ConsensusCruncher

Suppresses errors in next-generation sequencing data by using unique molecular identifiers

Description: Detection of cancer-associated somatic mutations has broad applications for oncology and precision medicine. However, this becomes challenging when cancer-derived DNA is in low abundance, such as in impure tissue specimens or in circulating cell-free DNA. Next-generation sequencing (NGS) is particularly prone to technical artefacts that can limit the accuracy for calling low-allele-frequency mutations. State-of-the-art methods to improve detection of low-frequency mutations often employ unique molecular identifiers (UMIs) for error suppression; however, these methods are highly inefficient as they depend on redundant sequencing to assemble consensus sequences. Here, we present a novel strategy to enhance the efficiency of UMI-based error suppression by retaining single reads (singletons) that can participate in consensus assembly.
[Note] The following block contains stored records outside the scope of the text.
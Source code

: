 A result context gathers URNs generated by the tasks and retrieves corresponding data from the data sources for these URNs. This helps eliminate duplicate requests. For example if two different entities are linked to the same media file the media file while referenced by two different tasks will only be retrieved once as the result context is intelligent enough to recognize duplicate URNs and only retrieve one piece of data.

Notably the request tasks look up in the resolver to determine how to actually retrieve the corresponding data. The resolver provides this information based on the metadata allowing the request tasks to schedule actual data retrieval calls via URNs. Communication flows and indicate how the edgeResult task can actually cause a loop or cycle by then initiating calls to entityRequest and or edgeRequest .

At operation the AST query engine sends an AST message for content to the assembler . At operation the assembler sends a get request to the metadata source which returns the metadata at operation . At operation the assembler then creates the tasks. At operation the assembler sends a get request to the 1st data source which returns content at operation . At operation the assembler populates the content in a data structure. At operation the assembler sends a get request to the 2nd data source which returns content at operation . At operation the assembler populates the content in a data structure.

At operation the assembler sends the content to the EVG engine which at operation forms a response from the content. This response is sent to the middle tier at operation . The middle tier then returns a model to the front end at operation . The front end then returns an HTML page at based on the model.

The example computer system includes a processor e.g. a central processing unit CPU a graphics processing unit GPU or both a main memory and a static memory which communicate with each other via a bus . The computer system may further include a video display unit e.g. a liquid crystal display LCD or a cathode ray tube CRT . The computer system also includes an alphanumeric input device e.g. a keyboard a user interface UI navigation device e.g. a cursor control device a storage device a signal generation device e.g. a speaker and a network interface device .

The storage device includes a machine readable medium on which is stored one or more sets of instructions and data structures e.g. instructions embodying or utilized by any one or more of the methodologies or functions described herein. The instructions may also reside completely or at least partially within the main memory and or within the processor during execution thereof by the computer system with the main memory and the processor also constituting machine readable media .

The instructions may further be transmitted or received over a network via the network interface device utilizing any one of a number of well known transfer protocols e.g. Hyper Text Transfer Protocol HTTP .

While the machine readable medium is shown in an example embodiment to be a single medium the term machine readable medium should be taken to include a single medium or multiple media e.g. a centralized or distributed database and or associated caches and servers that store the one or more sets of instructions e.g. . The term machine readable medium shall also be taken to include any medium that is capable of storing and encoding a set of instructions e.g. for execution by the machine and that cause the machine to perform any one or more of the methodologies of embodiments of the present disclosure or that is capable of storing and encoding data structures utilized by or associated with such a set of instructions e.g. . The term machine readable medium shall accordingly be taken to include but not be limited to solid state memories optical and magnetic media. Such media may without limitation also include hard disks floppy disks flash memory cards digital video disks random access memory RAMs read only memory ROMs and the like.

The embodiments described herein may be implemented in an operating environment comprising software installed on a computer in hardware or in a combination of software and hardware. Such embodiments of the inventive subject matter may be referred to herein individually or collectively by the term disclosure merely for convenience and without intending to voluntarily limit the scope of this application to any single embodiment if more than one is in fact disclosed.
This ‘Singleton Correction’ methodology outperformed other UMI-based strategies in efficiency, leading to greater sensitivity with high specificity in a cell line dilution series. Significant benefits were seen with Singleton Correction at sequencing depths ≤16 000×. We validated the utility and generalizability of this approach in a cohort of >300 individuals whose peripheral blood DNA was subjected to hybrid capture sequencing at ∼5000× depth. Singleton Correction can be incorporated into existing UMI-based error suppression workflows to boost mutation detection accuracy, thus improving the cost-effectiveness and clinical impact of NGS.
Authors: Ting Ting Wang, Sagi Abelson, Jinfeng Zou, Tiantian Li, Zhen Zhao, John E Dick, Liran I Shlush, Trevor J Pugh, Scott V Bratman
Lab: Pugh
Version: -
Keywords: ConsensusCruncher, UMI-based error suppression, singleton, NGS, Python
Licensing: Apache License, Version 2.0

Citation

Wang, T. T., Abelson, S., Zou, J., Li, T., Zhao, Z., Dick, J. E., ... & Bratman, S. V. (2019). High efficiency error suppression for accurate detection of low-frequency variants. Nucleic acids research, 47(15), e87-e87.